■ **Problem requirements**
Pull every line with the word "gilt" out of the entries below.

Rendered images with source text
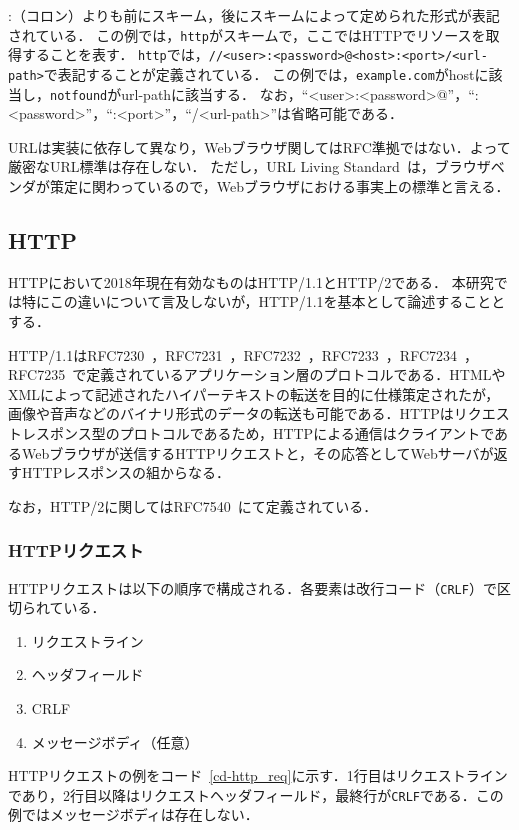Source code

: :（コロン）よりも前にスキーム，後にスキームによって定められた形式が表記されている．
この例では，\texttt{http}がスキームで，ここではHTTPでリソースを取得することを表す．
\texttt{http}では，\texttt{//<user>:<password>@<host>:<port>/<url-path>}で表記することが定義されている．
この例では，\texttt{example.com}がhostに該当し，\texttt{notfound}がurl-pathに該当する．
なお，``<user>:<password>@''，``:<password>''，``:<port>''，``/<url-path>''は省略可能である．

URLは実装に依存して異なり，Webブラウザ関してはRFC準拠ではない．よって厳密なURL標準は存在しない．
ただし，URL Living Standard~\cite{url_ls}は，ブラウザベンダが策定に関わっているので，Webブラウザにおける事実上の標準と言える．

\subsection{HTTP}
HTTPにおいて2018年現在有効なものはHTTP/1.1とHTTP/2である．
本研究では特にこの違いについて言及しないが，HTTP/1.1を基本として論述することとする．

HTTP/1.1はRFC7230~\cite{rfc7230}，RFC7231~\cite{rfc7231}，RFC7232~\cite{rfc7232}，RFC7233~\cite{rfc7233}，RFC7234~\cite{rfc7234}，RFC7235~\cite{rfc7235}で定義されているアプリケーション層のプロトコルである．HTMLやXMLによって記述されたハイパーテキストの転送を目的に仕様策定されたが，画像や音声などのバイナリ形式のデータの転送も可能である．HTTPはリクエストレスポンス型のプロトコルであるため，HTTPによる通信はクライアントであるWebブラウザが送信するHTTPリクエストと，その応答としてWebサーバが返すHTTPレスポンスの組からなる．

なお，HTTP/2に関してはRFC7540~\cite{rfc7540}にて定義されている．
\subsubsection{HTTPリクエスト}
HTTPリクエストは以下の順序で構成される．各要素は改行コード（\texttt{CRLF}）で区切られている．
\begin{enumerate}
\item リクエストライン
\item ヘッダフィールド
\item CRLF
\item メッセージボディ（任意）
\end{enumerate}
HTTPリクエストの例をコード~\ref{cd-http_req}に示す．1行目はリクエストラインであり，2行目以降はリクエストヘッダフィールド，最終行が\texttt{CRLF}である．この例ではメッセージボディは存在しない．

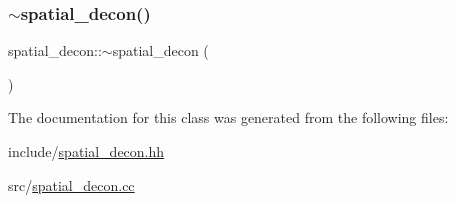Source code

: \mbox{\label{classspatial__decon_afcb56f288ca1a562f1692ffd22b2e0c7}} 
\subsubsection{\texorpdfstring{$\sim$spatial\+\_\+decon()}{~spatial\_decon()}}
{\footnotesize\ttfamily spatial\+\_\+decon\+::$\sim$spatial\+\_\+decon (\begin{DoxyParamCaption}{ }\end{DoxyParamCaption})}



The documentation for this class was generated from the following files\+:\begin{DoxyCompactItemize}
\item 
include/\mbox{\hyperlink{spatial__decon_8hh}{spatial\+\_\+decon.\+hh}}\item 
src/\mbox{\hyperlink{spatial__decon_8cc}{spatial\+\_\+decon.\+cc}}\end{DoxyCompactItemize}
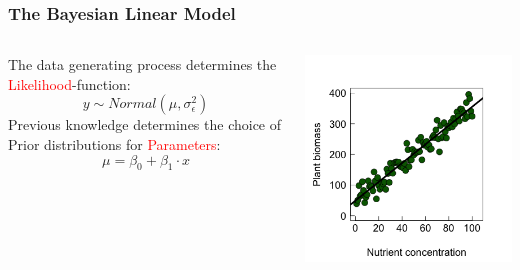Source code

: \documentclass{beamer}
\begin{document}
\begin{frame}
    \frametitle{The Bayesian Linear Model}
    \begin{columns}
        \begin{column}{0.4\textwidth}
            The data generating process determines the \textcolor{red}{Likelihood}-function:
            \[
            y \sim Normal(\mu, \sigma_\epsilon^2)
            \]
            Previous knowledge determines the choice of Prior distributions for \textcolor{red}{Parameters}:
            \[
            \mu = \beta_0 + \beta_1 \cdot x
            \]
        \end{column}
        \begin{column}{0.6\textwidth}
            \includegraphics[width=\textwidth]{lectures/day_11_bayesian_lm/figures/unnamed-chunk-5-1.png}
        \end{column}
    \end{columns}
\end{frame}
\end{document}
---
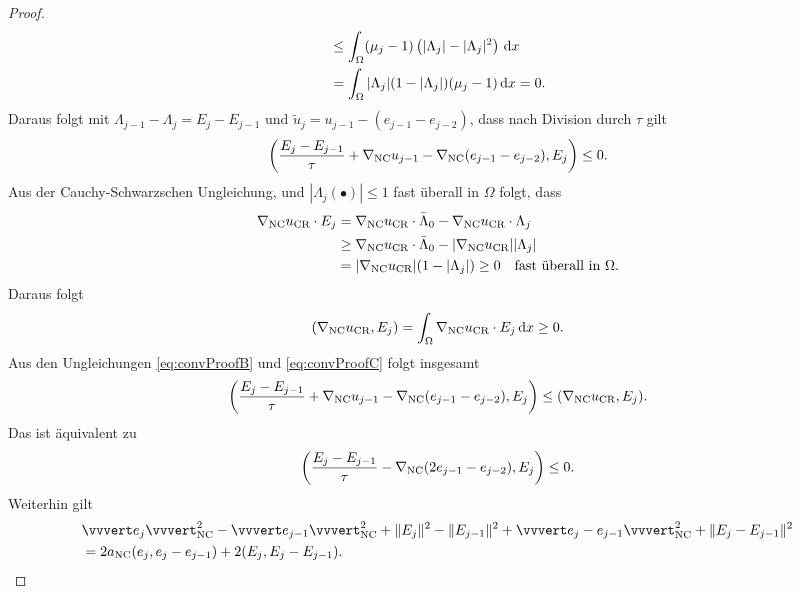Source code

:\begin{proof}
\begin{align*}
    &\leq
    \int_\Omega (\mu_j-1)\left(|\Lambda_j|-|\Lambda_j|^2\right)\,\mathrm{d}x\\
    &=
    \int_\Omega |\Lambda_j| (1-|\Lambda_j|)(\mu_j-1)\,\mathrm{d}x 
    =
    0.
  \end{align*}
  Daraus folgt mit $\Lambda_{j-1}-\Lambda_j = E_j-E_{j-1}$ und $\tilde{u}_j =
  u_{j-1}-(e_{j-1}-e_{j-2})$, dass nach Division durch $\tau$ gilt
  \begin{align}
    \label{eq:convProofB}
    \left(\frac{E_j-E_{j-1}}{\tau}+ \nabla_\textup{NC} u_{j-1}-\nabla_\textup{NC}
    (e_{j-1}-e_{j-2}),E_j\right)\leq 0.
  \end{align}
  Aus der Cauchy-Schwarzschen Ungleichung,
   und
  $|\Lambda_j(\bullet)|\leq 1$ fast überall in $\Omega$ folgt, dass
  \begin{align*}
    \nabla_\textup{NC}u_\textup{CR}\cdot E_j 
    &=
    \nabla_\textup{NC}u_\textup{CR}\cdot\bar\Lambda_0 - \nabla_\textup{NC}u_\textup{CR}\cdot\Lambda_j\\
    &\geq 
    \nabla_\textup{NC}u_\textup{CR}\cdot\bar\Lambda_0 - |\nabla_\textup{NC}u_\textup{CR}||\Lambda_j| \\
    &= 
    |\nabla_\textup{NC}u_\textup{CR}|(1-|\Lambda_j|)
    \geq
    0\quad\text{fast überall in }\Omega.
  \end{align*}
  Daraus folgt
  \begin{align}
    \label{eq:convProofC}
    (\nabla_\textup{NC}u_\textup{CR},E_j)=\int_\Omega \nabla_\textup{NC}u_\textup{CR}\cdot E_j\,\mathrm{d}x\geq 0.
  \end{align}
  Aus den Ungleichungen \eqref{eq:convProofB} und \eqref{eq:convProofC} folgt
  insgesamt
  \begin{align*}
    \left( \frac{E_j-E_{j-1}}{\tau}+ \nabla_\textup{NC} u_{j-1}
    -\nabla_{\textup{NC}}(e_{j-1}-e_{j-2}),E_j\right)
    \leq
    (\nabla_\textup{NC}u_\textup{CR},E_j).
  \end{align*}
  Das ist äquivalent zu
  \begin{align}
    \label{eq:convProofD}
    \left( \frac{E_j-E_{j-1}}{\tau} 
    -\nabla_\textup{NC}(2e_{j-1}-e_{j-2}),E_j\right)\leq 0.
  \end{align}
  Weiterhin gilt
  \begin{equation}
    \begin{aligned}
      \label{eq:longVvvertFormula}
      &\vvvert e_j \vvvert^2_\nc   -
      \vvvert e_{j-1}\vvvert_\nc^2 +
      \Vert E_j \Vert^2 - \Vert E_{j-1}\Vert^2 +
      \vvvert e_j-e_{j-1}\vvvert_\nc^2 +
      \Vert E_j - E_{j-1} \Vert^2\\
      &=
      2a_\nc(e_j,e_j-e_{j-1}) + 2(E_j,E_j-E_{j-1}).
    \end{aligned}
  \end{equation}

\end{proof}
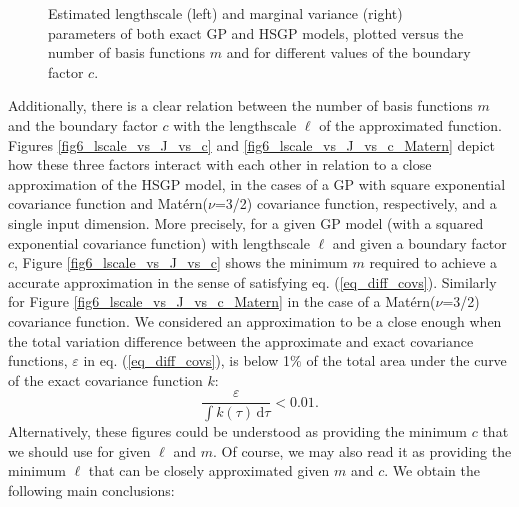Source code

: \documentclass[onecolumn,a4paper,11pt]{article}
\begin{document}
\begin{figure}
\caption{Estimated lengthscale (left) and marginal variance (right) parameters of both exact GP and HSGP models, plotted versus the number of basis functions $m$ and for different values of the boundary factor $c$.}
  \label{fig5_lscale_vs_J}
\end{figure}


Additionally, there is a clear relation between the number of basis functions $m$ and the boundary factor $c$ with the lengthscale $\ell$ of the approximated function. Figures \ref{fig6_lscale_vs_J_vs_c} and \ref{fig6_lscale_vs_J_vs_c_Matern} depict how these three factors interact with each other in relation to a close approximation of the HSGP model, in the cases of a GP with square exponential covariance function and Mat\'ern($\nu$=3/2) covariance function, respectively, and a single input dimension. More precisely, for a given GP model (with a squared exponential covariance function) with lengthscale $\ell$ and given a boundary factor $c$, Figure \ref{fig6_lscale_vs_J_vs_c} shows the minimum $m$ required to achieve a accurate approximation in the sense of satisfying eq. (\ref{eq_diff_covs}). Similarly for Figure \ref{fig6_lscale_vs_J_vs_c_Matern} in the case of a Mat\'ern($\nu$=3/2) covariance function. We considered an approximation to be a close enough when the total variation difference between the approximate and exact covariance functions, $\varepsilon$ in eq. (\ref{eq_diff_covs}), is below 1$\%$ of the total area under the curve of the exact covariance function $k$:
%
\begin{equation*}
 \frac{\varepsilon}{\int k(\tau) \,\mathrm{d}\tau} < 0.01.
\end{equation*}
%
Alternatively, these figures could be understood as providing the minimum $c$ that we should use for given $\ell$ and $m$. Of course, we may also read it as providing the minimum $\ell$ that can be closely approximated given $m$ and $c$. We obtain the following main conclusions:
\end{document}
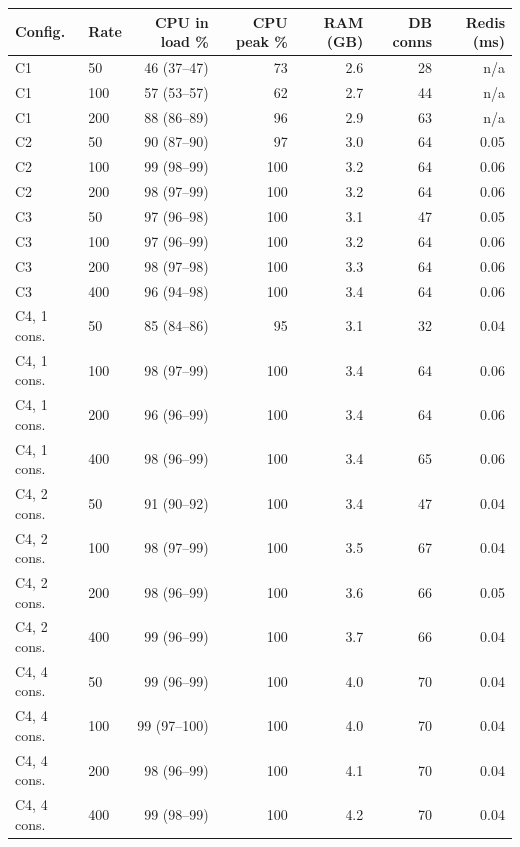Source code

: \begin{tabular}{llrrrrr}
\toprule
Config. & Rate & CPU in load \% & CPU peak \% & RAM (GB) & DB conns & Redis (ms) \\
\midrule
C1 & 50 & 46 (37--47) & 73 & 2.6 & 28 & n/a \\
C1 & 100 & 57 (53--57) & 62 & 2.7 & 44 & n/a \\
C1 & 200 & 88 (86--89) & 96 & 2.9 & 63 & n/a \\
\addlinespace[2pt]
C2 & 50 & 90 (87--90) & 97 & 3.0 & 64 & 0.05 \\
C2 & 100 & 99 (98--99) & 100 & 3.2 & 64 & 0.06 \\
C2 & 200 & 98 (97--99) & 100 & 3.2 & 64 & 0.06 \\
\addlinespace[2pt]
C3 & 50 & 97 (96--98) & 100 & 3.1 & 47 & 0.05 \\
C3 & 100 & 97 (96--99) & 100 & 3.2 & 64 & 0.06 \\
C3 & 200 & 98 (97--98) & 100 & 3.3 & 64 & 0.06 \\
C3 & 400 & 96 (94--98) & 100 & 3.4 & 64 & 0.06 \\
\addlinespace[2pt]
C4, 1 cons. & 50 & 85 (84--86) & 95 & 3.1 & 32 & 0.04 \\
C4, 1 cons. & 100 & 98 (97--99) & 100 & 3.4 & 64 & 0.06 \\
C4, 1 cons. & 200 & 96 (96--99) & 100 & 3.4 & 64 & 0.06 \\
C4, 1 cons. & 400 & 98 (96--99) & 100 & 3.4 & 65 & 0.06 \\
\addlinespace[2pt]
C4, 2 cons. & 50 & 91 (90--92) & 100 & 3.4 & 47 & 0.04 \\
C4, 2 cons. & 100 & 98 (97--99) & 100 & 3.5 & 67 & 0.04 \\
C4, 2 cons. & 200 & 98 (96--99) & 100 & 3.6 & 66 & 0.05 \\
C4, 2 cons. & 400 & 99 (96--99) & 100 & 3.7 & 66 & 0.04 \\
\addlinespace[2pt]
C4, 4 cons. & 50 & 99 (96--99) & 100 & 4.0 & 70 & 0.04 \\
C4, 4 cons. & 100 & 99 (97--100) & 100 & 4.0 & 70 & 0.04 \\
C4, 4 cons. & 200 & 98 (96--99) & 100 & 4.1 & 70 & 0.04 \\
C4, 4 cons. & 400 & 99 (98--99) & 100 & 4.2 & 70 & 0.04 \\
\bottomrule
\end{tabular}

■ **Solution for this task**
  u_{j-1}-(e_{j-1}-e_{j-2})$, dass nach Division durch $\tau$ gilt
  Weiterhin gilt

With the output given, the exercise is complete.